◆ **Problem details**: Restate the listing below word for word, omitting any images.

──────────

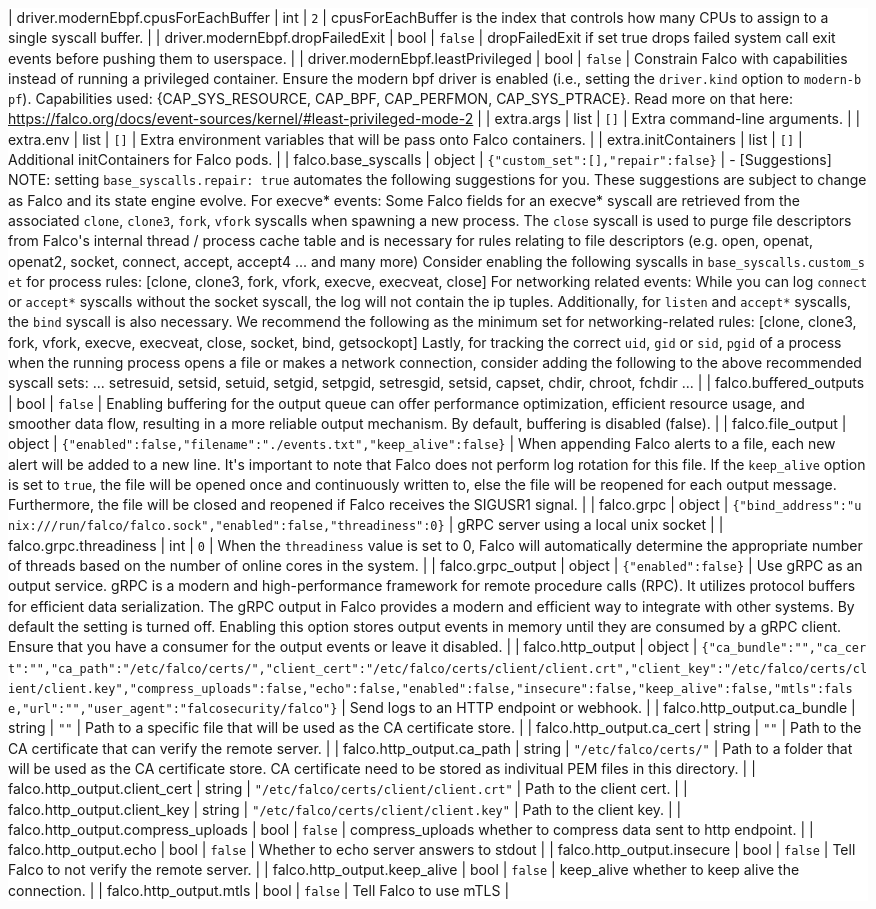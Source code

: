 | driver.modernEbpf.cpusForEachBuffer | int | `2` | cpusForEachBuffer is the index that controls how many CPUs to assign to a single syscall buffer. |
| driver.modernEbpf.dropFailedExit | bool | `false` | dropFailedExit if set true drops failed system call exit events before pushing them to userspace. |
| driver.modernEbpf.leastPrivileged | bool | `false` | Constrain Falco with capabilities instead of running a privileged container. Ensure the modern bpf driver is enabled (i.e., setting the `driver.kind` option to `modern-bpf`). Capabilities used: {CAP_SYS_RESOURCE, CAP_BPF, CAP_PERFMON, CAP_SYS_PTRACE}. Read more on that here: https://falco.org/docs/event-sources/kernel/#least-privileged-mode-2 |
| extra.args | list | `[]` | Extra command-line arguments. |
| extra.env | list | `[]` | Extra environment variables that will be pass onto Falco containers. |
| extra.initContainers | list | `[]` | Additional initContainers for Falco pods. |
| falco.base_syscalls | object | `{"custom_set":[],"repair":false}` | - [Suggestions]  NOTE: setting `base_syscalls.repair: true` automates the following suggestions for you.  These suggestions are subject to change as Falco and its state engine evolve.  For execve* events: Some Falco fields for an execve* syscall are retrieved from the associated `clone`, `clone3`, `fork`, `vfork` syscalls when spawning a new process. The `close` syscall is used to purge file descriptors from Falco's internal thread / process cache table and is necessary for rules relating to file descriptors (e.g. open, openat, openat2, socket, connect, accept, accept4 ... and many more)  Consider enabling the following syscalls in `base_syscalls.custom_set` for process rules: [clone, clone3, fork, vfork, execve, execveat, close]  For networking related events: While you can log `connect` or `accept*` syscalls without the socket syscall, the log will not contain the ip tuples. Additionally, for `listen` and `accept*` syscalls, the `bind` syscall is also necessary.  We recommend the following as the minimum set for networking-related rules: [clone, clone3, fork, vfork, execve, execveat, close, socket, bind, getsockopt]  Lastly, for tracking the correct `uid`, `gid` or `sid`, `pgid` of a process when the running process opens a file or makes a network connection, consider adding the following to the above recommended syscall sets: ... setresuid, setsid, setuid, setgid, setpgid, setresgid, setsid, capset, chdir, chroot, fchdir ... |
| falco.buffered_outputs | bool | `false` | Enabling buffering for the output queue can offer performance optimization, efficient resource usage, and smoother data flow, resulting in a more reliable output mechanism. By default, buffering is disabled (false). |
| falco.file_output | object | `{"enabled":false,"filename":"./events.txt","keep_alive":false}` | When appending Falco alerts to a file, each new alert will be added to a new line. It's important to note that Falco does not perform log rotation for this file. If the `keep_alive` option is set to `true`, the file will be opened once and continuously written to, else the file will be reopened for each output message. Furthermore, the file will be closed and reopened if Falco receives the SIGUSR1 signal. |
| falco.grpc | object | `{"bind_address":"unix:///run/falco/falco.sock","enabled":false,"threadiness":0}` | gRPC server using a local unix socket |
| falco.grpc.threadiness | int | `0` | When the `threadiness` value is set to 0, Falco will automatically determine the appropriate number of threads based on the number of online cores in the system. |
| falco.grpc_output | object | `{"enabled":false}` | Use gRPC as an output service.  gRPC is a modern and high-performance framework for remote procedure calls (RPC). It utilizes protocol buffers for efficient data serialization. The gRPC output in Falco provides a modern and efficient way to integrate with other systems. By default the setting is turned off. Enabling this option stores output events in memory until they are consumed by a gRPC client. Ensure that you have a consumer for the output events or leave it disabled. |
| falco.http_output | object | `{"ca_bundle":"","ca_cert":"","ca_path":"/etc/falco/certs/","client_cert":"/etc/falco/certs/client/client.crt","client_key":"/etc/falco/certs/client/client.key","compress_uploads":false,"echo":false,"enabled":false,"insecure":false,"keep_alive":false,"mtls":false,"url":"","user_agent":"falcosecurity/falco"}` | Send logs to an HTTP endpoint or webhook. |
| falco.http_output.ca_bundle | string | `""` | Path to a specific file that will be used as the CA certificate store. |
| falco.http_output.ca_cert | string | `""` | Path to the CA certificate that can verify the remote server. |
| falco.http_output.ca_path | string | `"/etc/falco/certs/"` | Path to a folder that will be used as the CA certificate store. CA certificate need to be stored as indivitual PEM files in this directory. |
| falco.http_output.client_cert | string | `"/etc/falco/certs/client/client.crt"` | Path to the client cert. |
| falco.http_output.client_key | string | `"/etc/falco/certs/client/client.key"` | Path to the client key. |
| falco.http_output.compress_uploads | bool | `false` | compress_uploads whether to compress data sent to http endpoint. |
| falco.http_output.echo | bool | `false` | Whether to echo server answers to stdout |
| falco.http_output.insecure | bool | `false` | Tell Falco to not verify the remote server. |
| falco.http_output.keep_alive | bool | `false` | keep_alive whether to keep alive the connection. |
| falco.http_output.mtls | bool | `false` | Tell Falco to use mTLS |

──────────

◆ **Response area**:
Source code

: | driver.modernEbpf.cpusForEachBuffer | int | `2` | cpusForEachBuffer is the index that controls how many CPUs to assign to a single syscall buffer. |
| driver.modernEbpf.dropFailedExit | bool | `false` | dropFailedExit if set true drops failed system call exit events before pushing them to userspace. |
| driver.modernEbpf.leastPrivileged | bool | `false` | Constrain Falco with capabilities instead of running a privileged container. Ensure the modern bpf driver is enabled (i.e., setting the `driver.kind` option to `modern-bpf`). Capabilities used: {CAP_SYS_RESOURCE, CAP_BPF, CAP_PERFMON, CAP_SYS_PTRACE}. Read more on that here: https://falco.org/docs/event-sources/kernel/#least-privileged-mode-2 |
| extra.args | list | `[]` | Extra command-line arguments. |
| extra.env | list | `[]` | Extra environment variables that will be pass onto Falco containers. |
| extra.initContainers | list | `[]` | Additional initContainers for Falco pods. |
| falco.base_syscalls | object | `{"custom_set":[],"repair":false}` | - [Suggestions]  NOTE: setting `base_syscalls.repair: true` automates the following suggestions for you.  These suggestions are subject to change as Falco and its state engine evolve.  For execve* events: Some Falco fields for an execve* syscall are retrieved from the associated `clone`, `clone3`, `fork`, `vfork` syscalls when spawning a new process. The `close` syscall is used to purge file descriptors from Falco's internal thread / process cache table and is necessary for rules relating to file descriptors (e.g. open, openat, openat2, socket, connect, accept, accept4 ... and many more)  Consider enabling the following syscalls in `base_syscalls.custom_set` for process rules: [clone, clone3, fork, vfork, execve, execveat, close]  For networking related events: While you can log `connect` or `accept*` syscalls without the socket syscall, the log will not contain the ip tuples. Additionally, for `listen` and `accept*` syscalls, the `bind` syscall is also necessary.  We recommend the following as the minimum set for networking-related rules: [clone, clone3, fork, vfork, execve, execveat, close, socket, bind, getsockopt]  Lastly, for tracking the correct `uid`, `gid` or `sid`, `pgid` of a process when the running process opens a file or makes a network connection, consider adding the following to the above recommended syscall sets: ... setresuid, setsid, setuid, setgid, setpgid, setresgid, setsid, capset, chdir, chroot, fchdir ... |
| falco.buffered_outputs | bool | `false` | Enabling buffering for the output queue can offer performance optimization, efficient resource usage, and smoother data flow, resulting in a more reliable output mechanism. By default, buffering is disabled (false). |
| falco.file_output | object | `{"enabled":false,"filename":"./events.txt","keep_alive":false}` | When appending Falco alerts to a file, each new alert will be added to a new line. It's important to note that Falco does not perform log rotation for this file. If the `keep_alive` option is set to `true`, the file will be opened once and continuously written to, else the file will be reopened for each output message. Furthermore, the file will be closed and reopened if Falco receives the SIGUSR1 signal. |
| falco.grpc | object | `{"bind_address":"unix:///run/falco/falco.sock","enabled":false,"threadiness":0}` | gRPC server using a local unix socket |
| falco.grpc.threadiness | int | `0` | When the `threadiness` value is set to 0, Falco will automatically determine the appropriate number of threads based on the number of online cores in the system. |
| falco.grpc_output | object | `{"enabled":false}` | Use gRPC as an output service.  gRPC is a modern and high-performance framework for remote procedure calls (RPC). It utilizes protocol buffers for efficient data serialization. The gRPC output in Falco provides a modern and efficient way to integrate with other systems. By default the setting is turned off. Enabling this option stores output events in memory until they are consumed by a gRPC client. Ensure that you have a consumer for the output events or leave it disabled. |
| falco.http_output | object | `{"ca_bundle":"","ca_cert":"","ca_path":"/etc/falco/certs/","client_cert":"/etc/falco/certs/client/client.crt","client_key":"/etc/falco/certs/client/client.key","compress_uploads":false,"echo":false,"enabled":false,"insecure":false,"keep_alive":false,"mtls":false,"url":"","user_agent":"falcosecurity/falco"}` | Send logs to an HTTP endpoint or webhook. |
| falco.http_output.ca_bundle | string | `""` | Path to a specific file that will be used as the CA certificate store. |
| falco.http_output.ca_cert | string | `""` | Path to the CA certificate that can verify the remote server. |
| falco.http_output.ca_path | string | `"/etc/falco/certs/"` | Path to a folder that will be used as the CA certificate store. CA certificate need to be stored as indivitual PEM files in this directory. |
| falco.http_output.client_cert | string | `"/etc/falco/certs/client/client.crt"` | Path to the client cert. |
| falco.http_output.client_key | string | `"/etc/falco/certs/client/client.key"` | Path to the client key. |
| falco.http_output.compress_uploads | bool | `false` | compress_uploads whether to compress data sent to http endpoint. |
| falco.http_output.echo | bool | `false` | Whether to echo server answers to stdout |
| falco.http_output.insecure | bool | `false` | Tell Falco to not verify the remote server. |
| falco.http_output.keep_alive | bool | `false` | keep_alive whether to keep alive the connection. |
| falco.http_output.mtls | bool | `false` | Tell Falco to use mTLS |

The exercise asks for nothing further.